Lexi finds an empty booth and slides in, carefully laying Leo down next to her. Toby squeezes in beside her, and Fleur and I sit opposite, suddenly warm in our winter coats. We shrug them off, laying them over the back of the leather seat.
‘Drink?’ Lexi asks, and I open my bag to find my purse.
‘It’s a free bar,’ Toby says with a grin. He seems more relaxed now we are away from the beach and our shared memories.
‘White wine please,’ I say, and Fleur asks for a gin and tonic. Toby moves to let Lexi out, and I slide out of the booth, following her towards the bar. ‘I’ll give you a hand,’ I say when she glances at me, and she smiles.
‘Felix tells me you’ve lived in France for ten years,’ she says once she’s placed our order. She picks up a beer mat and begins to shred it into tiny pieces.
‘Thereabouts. I went straight after uni.’
‘And how long have you and Fleur been together?’
‘Just over four years,’ I say. ‘About the same time you and Felix have been together, I suppose.’ She doesn’t say anything, just continues to shred the beer mat as my glass of wine is placed before me. I take a sip. I’m not a big drinker as a rule – my mother’s descent into alcoholism put me off it – but I do enjoy the odd glass of wine. God knows I’m going to need it today.
‘Lovely service,’ a woman says beside us, a glass of sherry in one hand. ‘He was a wonderful man.’ I don’t know this woman, and by the look on Lexi’s face, she doesn’t either.
‘Thank you,’ I say after an awkward moment, and the woman smiles sadly before gliding towards the far end, where a waiter is laying out platters covered in cling film. Fiona has put on a spread, it would seem. I look around the room for her, finally spotting her in a corner with Felix, their heads pressed together, lips moving quickly. Are they arguing? I’m about to t
urn away when Felix lifts his head and his eyes meet mine, and a shiver runs down my spine. He gets up and I realise with a jolt that he’s heading towards us.
Lexi turns as he approaches and reaches out to place a hand on his arm, but he sidesteps her, slotting himself between us, one elbow on the bar, his cold eyes fixed on mine.
‘So, the prodigal daughter returns,’ he sneers, and for a moment it is Richard I see before me, the father who was always criticising me, never happy.
‘That’s me,’ I say, pasting on a wide smile. I catch Lexi staring at me and give a small shake of my head that says it’s okay, I can handle him. And I can. Try as he might, Felix could never intimidate me.
Felix notices the exchange, his lip curling as he glances back at his fiancée before speaking. ‘You’ll be happy to know your trip was worthwhile. There’s enough in there to set you up for life.’
I frown, caught off guard. ‘Enough in where?’
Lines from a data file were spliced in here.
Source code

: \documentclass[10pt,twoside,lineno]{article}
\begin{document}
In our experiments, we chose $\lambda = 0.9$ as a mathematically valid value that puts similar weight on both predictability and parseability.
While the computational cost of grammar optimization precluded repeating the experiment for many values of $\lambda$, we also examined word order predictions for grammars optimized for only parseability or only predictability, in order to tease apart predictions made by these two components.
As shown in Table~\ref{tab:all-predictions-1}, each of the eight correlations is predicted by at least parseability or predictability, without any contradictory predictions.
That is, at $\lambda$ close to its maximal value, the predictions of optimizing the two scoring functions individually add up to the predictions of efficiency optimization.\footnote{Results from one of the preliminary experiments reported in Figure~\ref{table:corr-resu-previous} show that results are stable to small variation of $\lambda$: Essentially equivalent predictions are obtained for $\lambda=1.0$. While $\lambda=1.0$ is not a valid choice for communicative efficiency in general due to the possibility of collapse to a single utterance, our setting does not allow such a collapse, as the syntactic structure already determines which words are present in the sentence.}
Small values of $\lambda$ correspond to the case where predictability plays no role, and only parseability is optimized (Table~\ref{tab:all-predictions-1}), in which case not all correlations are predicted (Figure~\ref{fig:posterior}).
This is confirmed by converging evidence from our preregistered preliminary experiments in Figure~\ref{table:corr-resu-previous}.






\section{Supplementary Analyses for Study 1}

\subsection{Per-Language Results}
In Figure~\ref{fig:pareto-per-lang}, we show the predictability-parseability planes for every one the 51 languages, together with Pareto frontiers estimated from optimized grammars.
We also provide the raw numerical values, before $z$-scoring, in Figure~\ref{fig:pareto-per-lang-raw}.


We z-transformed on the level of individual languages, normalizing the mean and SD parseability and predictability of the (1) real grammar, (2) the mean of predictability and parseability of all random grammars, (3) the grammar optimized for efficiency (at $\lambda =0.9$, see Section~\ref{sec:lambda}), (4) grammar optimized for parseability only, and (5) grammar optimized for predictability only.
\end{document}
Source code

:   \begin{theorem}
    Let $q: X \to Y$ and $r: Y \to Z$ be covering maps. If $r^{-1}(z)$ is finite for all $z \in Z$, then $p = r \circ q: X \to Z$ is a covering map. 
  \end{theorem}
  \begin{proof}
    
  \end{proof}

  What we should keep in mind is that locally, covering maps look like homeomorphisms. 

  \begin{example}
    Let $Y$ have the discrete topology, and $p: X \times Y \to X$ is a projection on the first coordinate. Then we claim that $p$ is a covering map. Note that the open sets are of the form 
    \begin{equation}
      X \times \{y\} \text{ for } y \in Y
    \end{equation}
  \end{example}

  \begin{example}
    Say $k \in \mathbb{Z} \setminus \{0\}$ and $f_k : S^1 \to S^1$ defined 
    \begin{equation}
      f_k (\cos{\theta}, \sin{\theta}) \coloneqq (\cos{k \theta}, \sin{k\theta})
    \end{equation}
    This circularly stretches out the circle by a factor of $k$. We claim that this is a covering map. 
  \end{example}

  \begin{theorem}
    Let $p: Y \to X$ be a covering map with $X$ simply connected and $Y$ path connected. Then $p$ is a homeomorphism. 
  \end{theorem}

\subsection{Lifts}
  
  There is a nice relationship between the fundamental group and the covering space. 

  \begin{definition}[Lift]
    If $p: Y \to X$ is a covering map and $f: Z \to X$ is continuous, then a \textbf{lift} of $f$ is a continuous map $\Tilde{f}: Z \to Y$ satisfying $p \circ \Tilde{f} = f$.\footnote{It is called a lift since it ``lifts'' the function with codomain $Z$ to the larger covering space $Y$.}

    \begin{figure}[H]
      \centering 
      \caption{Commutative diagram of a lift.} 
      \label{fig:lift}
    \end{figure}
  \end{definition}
He rolls his eyes. ‘The will. That is why you came, isn’t it?’ I open my mouth to speak, my skin prickling as his accusation sinks in, but he continues. ‘A nice sum for the daughter who abandoned him. It’s hardly fair, is it?’ His eyes flash then, and I notice a flush creeping up his neck. ‘Considering it wasn’t you who had to deal with him.’
‘Felix,’ Lexi hisses, eyes wide. ‘That’s enough.’
‘Oh, is it? I don’t think so.’ He leans in close to me; I can smell whisky on his breath and I recoil. ‘I think we’re only just getting started, sis.’
22
The Deceased
THEN
Richard woke to a pounding headache, his eyes blurry and sore. He rubbed them, feeling the grit beneath his fingers, and tried to take a deep breath in. For a moment, he forgot where he was, the spare bedroom around him unfamiliar. The pounding continued, hammering against his skull like a drum. He breathed out, grimaced when he smelled the alcohol on his own breath and a whiff of the cheap kebab he’d shared with a friend on the way home.